Едва оказавшись на воздухе, мы, а особенно я, как главнокомандующий, ужаснулись открывшейся картиной. Со стороны холмов на нас надвигалась стена огня, растянувшаяся, кажется, на сотни миль. Доррен с криком: «Лучше погибнуть, чем видеть то, что я сотворил!» бросился вперёд, но споткнулся об остатки шатра, под которыми ещё барахтались Хасгир, Геррет и Халед, рухнул на них под гневный вопль Мартина: «Понимаешь, что городишь, чокнутый! Не хочешь смотреть на деяния рук своих, а придётся! Сам виноват, сам теперь и будешь расхлёбывать! Лёгкой смерти захотел! Будешь умирать вместе со всеми, а одного я тебя туда не пущу! Обидно будет, что ты сдох быстро и не мучился, ожидая неминуемого конца! – и он схватил поднявшегося было Доррена за куртку, заставив тем самым снова опуститься.

– Да слезете вы с меня, наконец?! – раздался возмущённый голос Геррета, – я же здесь задохнусь, – да ещё эта лесная дева брыкается, как дикая кошка!

Мартин одним рывком вздёрнул Доррена на ноги, а мы помогли выкарабкаться из‑под полотнища бедному гному, Халед и Хасгир выбрались сами, и Халед мгновенно изъявила желание действовать, но под суровым взглядом Мартина замолчала.

Тогда Мэроп, которому, видимо, был не страшен пламень Оррод, ведь камень, из которого вышли эти исполины имеет ту же мрачную природу, что и багровый разрушающий огонь, решительно направился к неуклонно приближающейся стене, кстати сказать, приближалась она не слишком быстро, видимо Оррод знали, что бежать нам некуда, а против них мы бессильны. Отдышавшийся Геррет тоже вскочил и бросился было за мэреином, но Мартин подставил ему ногу и сопроводил падение ругающегося на всех известных языках гнома следующим высказыванием:

– Везёт мне на умалишённых! От этого огня не спасёт и кольчуга из самой лучшей гномьей стали! – и, сложив ладони рупором, он крикнул вслед мэреину: – И ты, каменная громадина, эй, как там тебя, возвращайся, пока не поздно, в этом пламени и камни плавятся, даже зачарованные!

– Спасибо, теперь хотя бы будем знать, что нас ожидает, – мрачно пробормотал Эдвин.

Но ждать не пришлось.

Откуда‑то вдруг послышался крик, звонкий, почти мальчишеский, и огненная стена вдруг дёрнулась, изогнулась и замерла. Мы обернулись на голос. К нам приближались несколько воинов, кто в до блеска начищенных доспехах, а кто в плащах поверх воинского облачения. И лишь тот, кто был впереди всех, ехал на сером жеребце, остальные же шли пешком, но так легко и быстро, что под их ногами почти не хрустела галька, а редко растущая в этой местности трава не пригибалась. Не только по походке, но и по всему их облику было видно, что это не простые воины: не люди, ни эльфы и ни варрад, а по тому, как они неожиданно появились было ясно, что они…

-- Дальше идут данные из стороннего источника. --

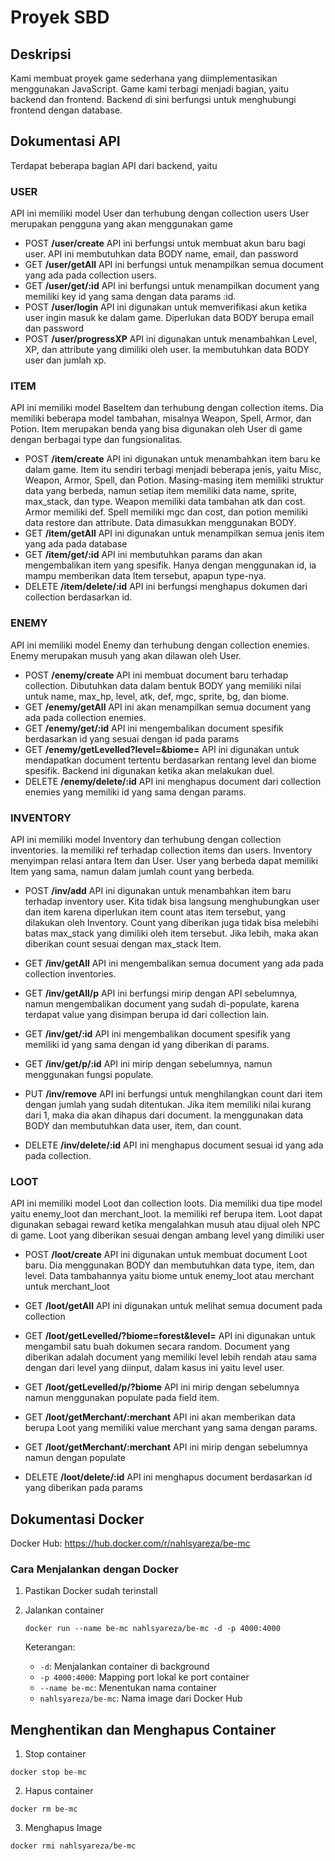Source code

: # Proyek SBD

## Deskripsi

Kami membuat proyek game sederhana yang diimplementasikan menggunakan JavaScript. Game kami terbagi menjadi bagian, yaitu backend dan frontend. Backend di sini berfungsi untuk menghubungi frontend dengan database.

## Dokumentasi API

Terdapat beberapa bagian API dari backend, yaitu

### USER

API ini memiliki model User dan terhubung dengan collection users
User merupakan pengguna yang akan menggunakan game

- POST **/user/create**
  API ini berfungsi untuk membuat akun baru bagi user. API ini membutuhkan data BODY name, email, dan password
- GET **/user/getAll**
  API ini berfungsi untuk menampilkan semua document yang ada pada collection users.
- GET **/user/get/:id**
  API ini berfungsi untuk menampilkan document yang memiliki key id yang sama dengan data params :id.
- POST **/user/login**
  API ini digunakan untuk memverifikasi akun ketika user ingin masuk ke dalam game. Diperlukan data BODY berupa email dan password
- POST **/user/progressXP**
  API ini digunakan untuk menambahkan Level, XP, dan attribute yang dimiliki oleh user. Ia membutuhkan data BODY user dan jumlah xp.

### ITEM

API ini memiliki model BaseItem dan terhubung dengan collection items. Dia memiliki beberapa model tambahan, misalnya Weapon, Spell, Armor, dan Potion.
Item merupakan benda yang bisa digunakan oleh User di game dengan berbagai type dan fungsionalitas.

- POST **/item/create**
  API ini digunakan untuk menambahkan item baru ke dalam game. Item itu sendiri terbagi menjadi beberapa jenis, yaitu Misc, Weapon, Armor, Spell, dan Potion. Masing-masing item memiliki struktur data yang berbeda, namun setiap item memiliki data name, sprite, max_stack, dan type. Weapon memiliki data tambahan atk dan cost. Armor memiliki def. Spell memiliki mgc dan cost, dan potion memiliki data restore dan attribute. Data dimasukkan menggunakan BODY.
- GET **/item/getAll**
  API ini digunakan untuk menampilkan semua jenis item yang ada pada database
- GET **/item/get/:id**
  API ini membutuhkan params dan akan mengembalikan item yang spesifik. Hanya dengan menggunakan id, ia mampu memberikan data Item tersebut, apapun type-nya.
- DELETE **/item/delete/:id**
  API ini berfungsi menghapus dokumen dari collection berdasarkan id.

### ENEMY

API ini memiliki model Enemy dan terhubung dengan collection enemies.
Enemy merupakan musuh yang akan dilawan oleh User.

- POST **/enemy/create**
  API ini membuat document baru terhadap collection. Dibutuhkan data dalam bentuk BODY yang memiliki nilai untuk name, max_hp, level, atk, def, mgc, sprite, bg, dan biome.
- GET **/enemy/getAll**
  API ini akan menampilkan semua document yang ada pada collection enemies.
- GET **/enemy/get/:id**
  API ini mengembalikan document spesifik berdasarkan id yang sesuai dengan id pada params
- GET **/enemy/getLevelled?level=&biome=**
  API ini digunakan untuk mendapatkan document tertentu berdasarkan rentang level dan biome spesifik. Backend ini digunakan ketika akan melakukan duel.
- DELETE **/enemy/delete/:id**
  API ini menghapus document dari collection enemies yang memiliki id yang sama dengan params.

### INVENTORY

API ini memiliki model Inventory dan terhubung dengan collection inventories. Ia memiliki ref terhadap collection items dan users.
Inventory menyimpan relasi antara Item dan User. User yang berbeda dapat memiliki Item yang sama, namun dalam jumlah count yang berbeda.

- POST **/inv/add**
  API ini digunakan untuk menambahkan item baru terhadap inventory user. Kita tidak bisa langsung menghubungkan user dan item karena diperlukan item count atas item tersebut, yang dilakukan oleh Inventory. Count yang diberikan juga tidak bisa melebihi batas max_stack yang dimiliki oleh item tersebut. Jika lebih, maka akan diberikan count sesuai dengan max_stack Item.

- GET **/inv/getAll**
  API ini mengembalikan semua document yang ada pada collection inventories.

- GET **/inv/getAll/p**
  API ini berfungsi mirip dengan API sebelumnya, namun mengembalikan document yang sudah di-populate, karena terdapat value yang disimpan berupa id dari collection lain.

- GET **/inv/get/:id**
  API ini mengembalikan document spesifik yang memiliki id yang sama dengan id yang diberikan di params.

- GET **/inv/get/p/:id**
  API ini mirip dengan sebelumnya, namun menggunakan fungsi populate.

- PUT **/inv/remove**
  API ini berfungsi untuk menghilangkan count dari item dengan jumlah yang sudah ditentukan. Jika item memiliki nilai kurang dari 1, maka dia akan dihapus dari document. Ia menggunakan data BODY dan membutuhkan data user, item, dan count.

- DELETE **/inv/delete/:id**
  API ini menghapus document sesuai id yang ada pada collection.

### LOOT

API ini memiliki model Loot dan collection loots. Dia memiliki dua tipe model yaitu enemy_loot dan merchant_loot. Ia memiliki ref berupa item.
Loot dapat digunakan sebagai reward ketika mengalahkan musuh atau dijual oleh NPC di game. Loot yang diberikan sesuai dengan ambang level yang dimiliki user

- POST **/loot/create**
  API ini digunakan untuk membuat document Loot baru. Dia menggunakan BODY dan membutuhkan data type, item, dan level. Data tambahannya yaitu biome untuk enemy_loot atau merchant untuk merchant_loot

- GET **/loot/getAll**
  API ini digunakan untuk melihat semua document pada collection

- GET **/loot/getLevelled/?biome=forest&level=**
  API ini digunakan untuk mengambil satu buah dokumen secara random. Document yang diberikan adalah document yang memiliki level lebih rendah atau sama dengan dari level yang diinput, dalam kasus ini yaitu level user.

- GET **/loot/getLevelled/p/?biome**
  API ini mirip dengan sebelumnya namun menggunakan populate pada field item.

- GET **/loot/getMerchant/:merchant**
  API ini akan memberikan data berupa Loot yang memiliki value merchant yang sama dengan params.

- GET **/loot/getMerchant/:merchant**
  API ini mirip dengan sebelumnya namun dengan populate

- DELETE **/loot/delete/:id**
  API ini menghapus document berdasarkan id yang diberikan pada params

## Dokumentasi Docker

Docker Hub: https://hub.docker.com/r/nahlsyareza/be-mc

### Cara Menjalankan dengan Docker

1. Pastikan Docker sudah terinstall

2. Jalankan container

   ```
   docker run --name be-mc nahlsyareza/be-mc -d -p 4000:4000
   ```

   Keterangan:
   - `-d`: Menjalankan container di background
   - `-p 4000:4000`: Mapping port lokal ke port container
   - `--name be-mc`: Menentukan nama container
   - `nahlsyareza/be-mc`: Nama image dari Docker Hub

## Menghentikan dan Menghapus Container

1. Stop container

  ```
  docker stop be-mc
  ```

2. Hapus container

  ```
  docker rm be-mc
  ```

3. Menghapus Image

```
docker rmi nahlsyareza/be-mc
```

– Асы! – восхищённо вздохнул Торгрим, – А впереди сам владыка Один на своём восьминогом жеребце Слейпнире, а с ним и другие! О, как я счастлив, что мне довелось увидеть великих богов своими глазами, ведь уже так давно их никому не удавалось встретить из смертных. Теперь и помереть не страшно.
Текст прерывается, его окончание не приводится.